Quando la vita ti lascia all’estero

IMG_0854Vivo e lavoro a Bruxelles dal 1995. Vi arrivai per la prima volta due anni prima. In treno dall’Italia fino alla Gare du Luxembourg. Una stazione secondaria della capitale europea, un po’ malconcia, dalla quale partivano gli studenti per l’Università di Louvain-la-Neuve. Dietro la stazione un enorme quartiere. Gru, camion, scavatrici. Stavano costruendo il nuovo Parlamento europeo. Qualche esproprio, molte demolizioni e lunghe inferriate delimitavano i lavori in un mare di fango. Dopo oltre vent’anni di quella stazione rimane solo il piccolo edificio centrale, una costruzione ristrutturata con incastonato al centro il tipico orologio da ferrovia. Sullo sfondo, imponente, il Parlamento europeo sovrasta il cielo di questo quartiere che in pochi chilometri quadrati ospita le più importanti Istituzioni europee. Di fronte, la Place du Luxembourg, o “Place Lux”, come dicono oggi i giovani europei bruxellizzati che si incontrano il giovedì sera per il rito dell’aperitivo.

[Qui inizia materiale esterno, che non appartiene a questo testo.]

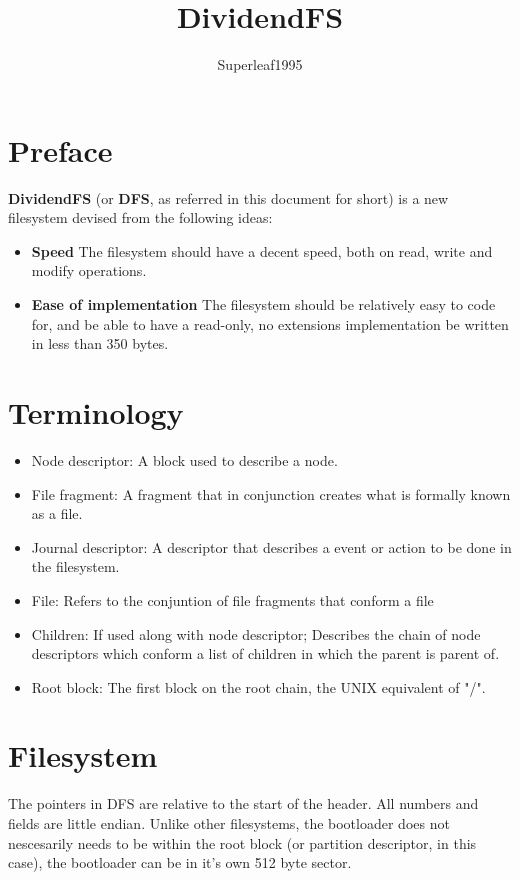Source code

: \documentclass[12pt]{article}
\title{DividendFS}
\author{Superleaf1995}
\begin{document}
\maketitle

\newpage

\section{Preface}
\textbf{DividendFS} (or \textbf{DFS}, as referred in this document for short) is a new filesystem devised from the following ideas:

\begin{itemize}
	\item \textbf{Speed} The filesystem should have a decent speed, both on read, write and modify operations.
	\item \textbf{Ease of implementation} The filesystem should be relatively easy to code for, and be able to have a read-only, no extensions implementation be written in less than 350 bytes.
\end{itemize}

\newpage

\section{Terminology}
\begin{itemize}
	\item Node descriptor: A block used to describe a node.
	\item File fragment: A fragment that in conjunction creates what is formally known as a file.
	\item Journal descriptor: A descriptor that describes a event or action to be done in the filesystem.
	\item File: Refers to the conjuntion of file fragments that conform a file
	\item Children: If used along with node descriptor; Describes the chain of node descriptors which conform a list of children in which the parent is parent of.
	\item Root block: The first block on the root chain, the UNIX equivalent of "/".
\end{itemize}

\newpage

\section{Filesystem}
The pointers in DFS are relative to the start of the header. All numbers and fields are little endian.
Unlike other filesystems, the bootloader does not nescesarily needs to be within the root block (or partition descriptor, in this case), the bootloader can be in it's own 512 byte sector.
\end{document}
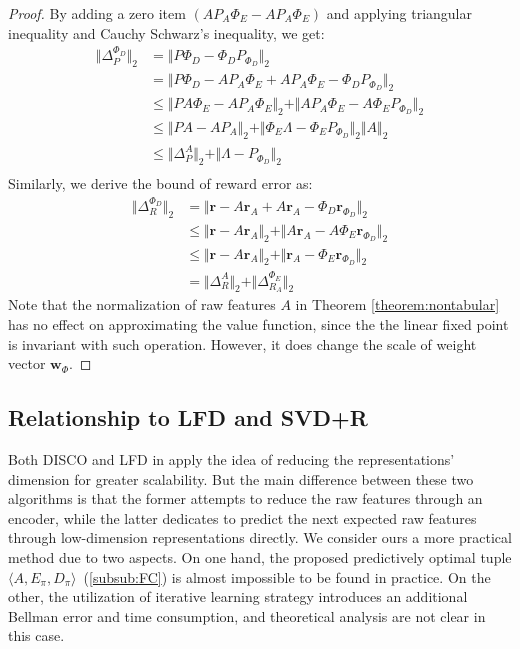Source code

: \documentclass[onecolumn, conference]{IEEEtran}
\begin{document}
\begin{proof}
	 By adding a zero item $(AP_A\Phi_E - AP_A\Phi_E)$ and applying triangular inequality and Cauchy Schwarz's inequality, we get:
	 \begin{align*}
	 	\Vert \Delta_P^{\Phi_D}\Vert_2 & = \Vert P\Phi_D - \Phi_DP_{\Phi_D}\Vert_2\\
	 	& =  \Vert P\Phi_D - AP_A\Phi_E + AP_A\Phi_E - \Phi_DP_{\Phi_D}\Vert_2 \\
	 	& \le \Vert  PA\Phi_E - AP_A\Phi_E\Vert_2 + \Vert AP_A\Phi_E - A\Phi_E P_{\Phi_D}\Vert_2\\
	 	& \le \Vert PA -AP_A\Vert_2 + \Vert \Phi_E \Lambda - \Phi_E P_{\Phi_D}\Vert_2 \Vert A\Vert_2\\
	 	& \le  \Vert \Delta_P^A\Vert_2 + \Vert \Lambda - P_{\Phi_D}\Vert_2\\
	 \end{align*}
	 Similarly, we derive the bound of reward error as:
	 \begin{align*}
	 	\Vert \Delta_R^{\Phi_D}\Vert_2 &= \Vert \boldsymbol{r} - A\boldsymbol{r}_A +A\boldsymbol{r}_A - \Phi_D \boldsymbol{r}_{\Phi_D} \Vert_2\\
	 	&\le \Vert \boldsymbol{r} - A\boldsymbol{r}_A \Vert_2+\Vert A\boldsymbol{r}_A - A\Phi_E \boldsymbol{r}_{\Phi_D} \Vert_2\\
	 	&\le \Vert \boldsymbol{r} - A\boldsymbol{r}_A \Vert_2 + \Vert \boldsymbol{r}_A - \Phi_E \boldsymbol{r}_{\Phi_D} \Vert_2 \\
	 	& = \Vert \Delta_R^{A}\Vert_2 + \Vert \Delta_{R_A}^{\Phi_E} \Vert_2
	 \end{align*}
	 Note that the normalization of raw features $A$ in Theorem \ref{theorem:nontabular} has no effect on approximating the value function, since the the linear fixed point is invariant with such operation. However, it does change the scale of weight vector $\boldsymbol{w}_\Phi$.
\end{proof}

\subsection{Relationship to LFD and SVD+R}
Both DISCO and LFD in \cite{Song2016LinearFE} apply the idea of reducing the representations' dimension for greater scalability. But the main difference between these two algorithms is that the former attempts to reduce the raw features through an encoder, while the latter dedicates to predict the next expected raw features through low-dimension representations directly. We consider ours a more practical method due to two aspects. On one hand, the proposed predictively optimal tuple $\langle A,E_\pi,D_\pi\rangle$~(\ref{subsub:FC}) is almost impossible to be found in practice. On the other, the utilization of iterative learning strategy introduces an additional Bellman error and time consumption, and theoretical analysis are not clear in this case. 
\end{document}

All’estero vivo l’italianità (e l’italicità) con fierezza. Potrei definirmi simile ad un “Millenials”, uno di quei giovani che, con un bagaglio qualificato di titoli di studio, non ha lasciato l’Italia per necessità, ma per scelta. In Belgio mi sono confrontato fin da subito con una comunità di italiani che invece aveva alle spalle una storia completamente diversa dalla mia, e di cui i libri di testo italiani parlano troppo poco: l’emigrazione del secondo dopoguerra. Migliaia di italiani mandati via, fuori, caricati sui treni, venduti per un sacco di carbone e poi ignorati, dimenticati, nascosti. Gente che dai campi di sole della Sicilia, della Puglia e del Veneto si è trovata a centinaia di metri sottoterra ad estrarre carbone nelle miniere di Charleroi, di Liegi e di Genk. Dormivano nei campi di prigionia che i tedeschi avevano abbandonato. Ai nostri emigrati italiani porto profondo rispetto e risconoscenza. È anche grazie al loro sacrificio che oggi ci ritroviamo a vivere e a lavorare in un’Europa migliore. Ma è ora che l’Italia cambi schemi culturali e inizi riconoscere l’emigrazione italiana nella sua nuova accezione, positiva, smettendola di parlare di “fughe di cervelli” o minacciando di togliere il voto a chi risiede all’estero.